もっと本質的なシンセサイザーとしての使い方です。

なので、昔で言えば8bitサウンド、ファミコン音楽、

テクノ音楽、最近で言えばperfumeの中田ヤスタカさんのサウンドのような、

ああいった音作りのための本です。






最近の流行りではシンセサイザーサウンドだけで構築されている音楽ばかりでなく、

バンドサウンドにプラスワンでパッドシンセが入ってたり、

ベースだけシンセベースだったりがとても多く、

そう言った音色を作るための最強教科書がこのシンセサイザーテクニック99というわけです!


まずはパート1を読む


順番に読む必要ないって言っておきながら申し訳ないんですが、

やっぱりパート1は最初に読んでくださいww

ここにはなにが書いてあるかというと、

シンセサイザーの基本、各種パラメーターの意味と役割です。

倍音ってなんだ?

オシレーターってなんだ?

矩形波とパルス波ってなんだ?

エンベローブってなんだ?

レゾナンスってなんだ?

LFOってなんだ?

FMってなんだ?

それらの説明が一通り書かれています。

そして重要なところはCDに音源が収録されていて、

これがサイン波です。

パルス波比率違いの聴き比べ、

フィルターでスウィープするとこんな感じ、

LFOでビブラート、トリル、ワウ、トレモロ、

などなど、文字だけではどうにもイメージのつかない音の世界を耳から理解することが出来ます。

というか、シンセサイザーの音作りの仕組みを音を聴かずに理解出来る人なんて誰一人いません。

これはどんなに音楽に詳しい人でも無理。

むしろ音波の物理学の話なんだから。

もちろん物理学者であっても話だけ聴いて音を正しく想像するのは無理!

なので、本だけ読んで訳がわからなくても心配しないで、

音聴いてけばだんだんわかるようになるから!

作りたい音をイメージする


パート2以降をじっくり読むのはよほど暇なときだけでいいです。

すぐにCDを聴きましょう。

で、今からシンセサイザーでの音作りで一番大事なこと言います。


ー作りたい音をイメージしようー


これです。

頭の中でイメージ出来てないのに音作りを始めるのはやめてください、

絶対いい結果にならないから。

シンセサイザーの面白さとして“偶然性”ってのもなくはないのですが、

その偶然だけを狙ってあれこれパラメーターいじったりするのは時間もかかるしあやふやな結果にしかなりません。

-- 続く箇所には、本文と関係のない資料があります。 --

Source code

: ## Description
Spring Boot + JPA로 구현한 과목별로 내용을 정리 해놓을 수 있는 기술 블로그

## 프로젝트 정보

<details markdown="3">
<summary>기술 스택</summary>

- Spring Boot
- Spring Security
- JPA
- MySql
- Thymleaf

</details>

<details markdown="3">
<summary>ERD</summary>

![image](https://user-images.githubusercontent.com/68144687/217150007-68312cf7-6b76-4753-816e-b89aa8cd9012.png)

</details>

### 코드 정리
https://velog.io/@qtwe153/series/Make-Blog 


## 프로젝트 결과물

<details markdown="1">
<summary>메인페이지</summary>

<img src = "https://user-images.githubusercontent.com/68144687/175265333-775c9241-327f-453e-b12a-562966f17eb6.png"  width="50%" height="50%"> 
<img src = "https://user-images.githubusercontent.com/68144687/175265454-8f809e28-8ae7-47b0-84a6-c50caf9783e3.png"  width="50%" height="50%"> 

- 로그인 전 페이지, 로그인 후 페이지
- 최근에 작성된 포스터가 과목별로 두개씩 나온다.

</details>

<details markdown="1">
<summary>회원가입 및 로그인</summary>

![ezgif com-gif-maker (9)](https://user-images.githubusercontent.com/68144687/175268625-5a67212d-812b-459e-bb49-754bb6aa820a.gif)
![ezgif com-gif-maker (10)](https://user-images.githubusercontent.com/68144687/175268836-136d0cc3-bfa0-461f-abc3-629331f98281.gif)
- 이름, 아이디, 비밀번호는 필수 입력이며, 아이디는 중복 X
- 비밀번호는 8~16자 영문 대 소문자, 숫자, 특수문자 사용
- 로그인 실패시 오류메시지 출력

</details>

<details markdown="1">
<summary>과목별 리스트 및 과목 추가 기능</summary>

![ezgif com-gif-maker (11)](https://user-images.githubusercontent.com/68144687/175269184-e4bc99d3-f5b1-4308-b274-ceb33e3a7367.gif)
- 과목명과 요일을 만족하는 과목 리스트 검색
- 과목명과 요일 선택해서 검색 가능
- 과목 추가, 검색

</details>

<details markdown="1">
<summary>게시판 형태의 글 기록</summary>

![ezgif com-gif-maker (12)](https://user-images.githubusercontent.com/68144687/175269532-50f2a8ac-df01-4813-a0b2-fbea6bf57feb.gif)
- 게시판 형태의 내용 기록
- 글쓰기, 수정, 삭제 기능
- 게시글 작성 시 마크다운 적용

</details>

てことで、まずは自分の作りたいシンセサウンドを頭の中で鳴らしたら、

付属のCDを聴いてください。

CDを聴いて使いたい音を選ぶ


このCDには、各音色カテゴリー順に色んなサウンドが収録されています。

トラック21にはエレクトロなシンセベース。

まずはサブオシレーター+ノコギリ波、

次にそれにサイン波を足した状態、

そしてそれにエフェクトをかけて仕上げた状態。

トラック22にはニューウェイブ系のシンセベース。

まずは1オシレーターだけの状態、

次にオシレーター2つ使った状態、

そしてそこにLFOとフランジャーをかけて完成状態。

トラック23にはデトロイトテクノ系のシンセベース……。

的な感じで。

ひたすら色んな使えるシンセサウンドが収録されています。

それを聴きながら、先ほど頭の中でイメージしたサウンドに近いトラックを探していきます。

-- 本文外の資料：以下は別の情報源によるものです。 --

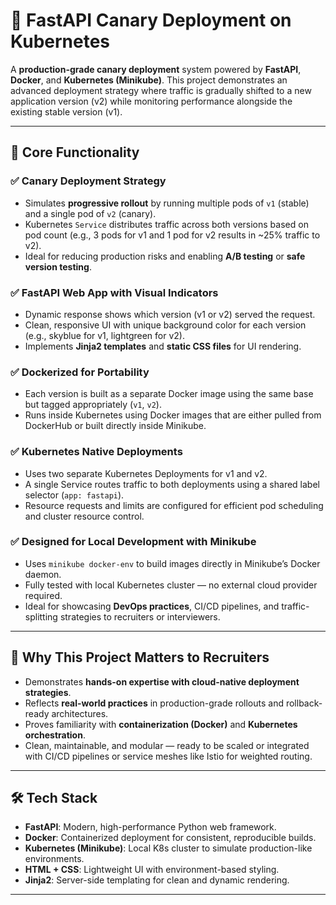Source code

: 
# 🚀 FastAPI Canary Deployment on Kubernetes

A **production-grade canary deployment** system powered by **FastAPI**, **Docker**, and **Kubernetes (Minikube)**. This project demonstrates an advanced deployment strategy where traffic is gradually shifted to a new application version (v2) while monitoring performance alongside the existing stable version (v1).

---

## 🎯 Core Functionality

### ✅ Canary Deployment Strategy
- Simulates **progressive rollout** by running multiple pods of `v1` (stable) and a single pod of `v2` (canary).
- Kubernetes `Service` distributes traffic across both versions based on pod count (e.g., 3 pods for v1 and 1 pod for v2 results in ~25% traffic to v2).
- Ideal for reducing production risks and enabling **A/B testing** or **safe version testing**.

### ✅ FastAPI Web App with Visual Indicators
- Dynamic response shows which version (v1 or v2) served the request.
- Clean, responsive UI with unique background color for each version (e.g., skyblue for v1, lightgreen for v2).
- Implements **Jinja2 templates** and **static CSS files** for UI rendering.

### ✅ Dockerized for Portability
- Each version is built as a separate Docker image using the same base but tagged appropriately (`v1`, `v2`).
- Runs inside Kubernetes using Docker images that are either pulled from DockerHub or built directly inside Minikube.

### ✅ Kubernetes Native Deployments
- Uses two separate Kubernetes Deployments for v1 and v2.
- A single Service routes traffic to both deployments using a shared label selector (`app: fastapi`).
- Resource requests and limits are configured for efficient pod scheduling and cluster resource control.

### ✅ Designed for Local Development with Minikube
- Uses `minikube docker-env` to build images directly in Minikube’s Docker daemon.
- Fully tested with local Kubernetes cluster — no external cloud provider required.
- Ideal for showcasing **DevOps practices**, CI/CD pipelines, and traffic-splitting strategies to recruiters or interviewers.

---

## 💼 Why This Project Matters to Recruiters

- Demonstrates **hands-on expertise with cloud-native deployment strategies**.
- Reflects **real-world practices** in production-grade rollouts and rollback-ready architectures.
- Proves familiarity with **containerization (Docker)** and **Kubernetes orchestration**.
- Clean, maintainable, and modular — ready to be scaled or integrated with CI/CD pipelines or service meshes like Istio for weighted routing.

---

## 🛠️ Tech Stack

- **FastAPI**: Modern, high-performance Python web framework.
- **Docker**: Containerized deployment for consistent, reproducible builds.
- **Kubernetes (Minikube)**: Local K8s cluster to simulate production-like environments.
- **HTML + CSS**: Lightweight UI with environment-based styling.
- **Jinja2**: Server-side templating for clean and dynamic rendering.

---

イメージ通りのサウンドを見つけたら、その音についての解説ページを開きましょう。

そして、パラメーターを丸パクリしましょうwwww

おしまい!

この本の使い方おしまい!

パラメーターを全て明かしてくれているので、

それを実際に自分が使ってるハードウェアシンセやプラグインシンセで設定を丸ごと真似するだけでOKなんです!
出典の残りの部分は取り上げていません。